Time-resolved heat flux determination from fast-responding temperature-sensitive paint measurement in a shock tunnel using transient in-situ calibration

Abstract Measurement of the global heat flux using fast-responding temperature-sensitive paint (fast TSP) in a shock tunnel is crucial to understanding complex aerothermal effects, but its accuracy is limited by the simplified inverse algorithm as well as the uncertainty in the thermal properties and the thickness of the TSP. In the present work, an in-situ transient calibration method is proposed to determine important parameters in one-dimensional double-layer semi-infinite heat conduction for TSP measurement via heat flux gauges. A fast-converging iterative scheme based on the Levenberg–Marquardt algorithm is used to search for the optimal parameters that minimize the difference between the transient experimental and simulated temperature histories. Furthermore, the heat flux history is determined using the impulse method according to the calibrated parameters.
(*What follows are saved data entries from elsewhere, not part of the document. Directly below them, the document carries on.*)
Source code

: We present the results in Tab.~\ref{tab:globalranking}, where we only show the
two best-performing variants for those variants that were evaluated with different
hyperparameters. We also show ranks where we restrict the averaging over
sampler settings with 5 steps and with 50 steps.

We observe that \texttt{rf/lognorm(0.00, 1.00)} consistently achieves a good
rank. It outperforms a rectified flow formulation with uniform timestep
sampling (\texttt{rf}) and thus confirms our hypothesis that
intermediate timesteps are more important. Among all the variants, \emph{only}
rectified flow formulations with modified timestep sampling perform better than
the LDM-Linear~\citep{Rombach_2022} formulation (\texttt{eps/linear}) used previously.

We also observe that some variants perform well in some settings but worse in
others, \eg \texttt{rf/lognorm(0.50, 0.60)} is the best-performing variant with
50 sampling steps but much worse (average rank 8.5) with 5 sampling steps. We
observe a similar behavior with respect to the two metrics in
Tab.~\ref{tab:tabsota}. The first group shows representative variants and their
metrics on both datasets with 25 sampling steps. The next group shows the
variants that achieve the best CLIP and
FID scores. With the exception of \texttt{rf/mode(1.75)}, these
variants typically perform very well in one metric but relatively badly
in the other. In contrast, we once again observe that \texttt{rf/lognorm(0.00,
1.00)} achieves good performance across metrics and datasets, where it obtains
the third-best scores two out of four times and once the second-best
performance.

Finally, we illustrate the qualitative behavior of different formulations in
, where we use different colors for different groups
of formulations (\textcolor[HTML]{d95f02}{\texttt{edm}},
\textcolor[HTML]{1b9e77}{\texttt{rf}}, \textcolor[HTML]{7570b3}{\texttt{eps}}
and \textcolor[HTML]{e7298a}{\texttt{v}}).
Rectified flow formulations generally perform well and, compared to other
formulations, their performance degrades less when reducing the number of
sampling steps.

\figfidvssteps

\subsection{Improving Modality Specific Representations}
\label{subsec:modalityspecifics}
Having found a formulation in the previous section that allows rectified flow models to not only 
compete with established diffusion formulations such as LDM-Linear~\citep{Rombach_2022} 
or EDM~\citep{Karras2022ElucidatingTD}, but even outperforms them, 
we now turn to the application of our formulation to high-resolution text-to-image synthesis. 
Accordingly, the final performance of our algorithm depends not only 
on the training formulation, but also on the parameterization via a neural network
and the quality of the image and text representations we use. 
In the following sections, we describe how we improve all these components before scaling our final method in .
A fast-TSP measurement of 34° ramp flow was conducted at 75 kHz in a Mach-12.1 shock tunnel to validate the proposed method. The results show that the heat flux histories obtained from the TSP and the heat flux gauge results are in good agreement throughout the test period of 11 ms. Moreover, the use of multiple gauges in the calibration further improves the overall consistency of the heat flux amplitude. The in-situ transient calibration method effectively improves the accuracy of the measurement of time-resolved heat flux with relatively low hardware and computational costs.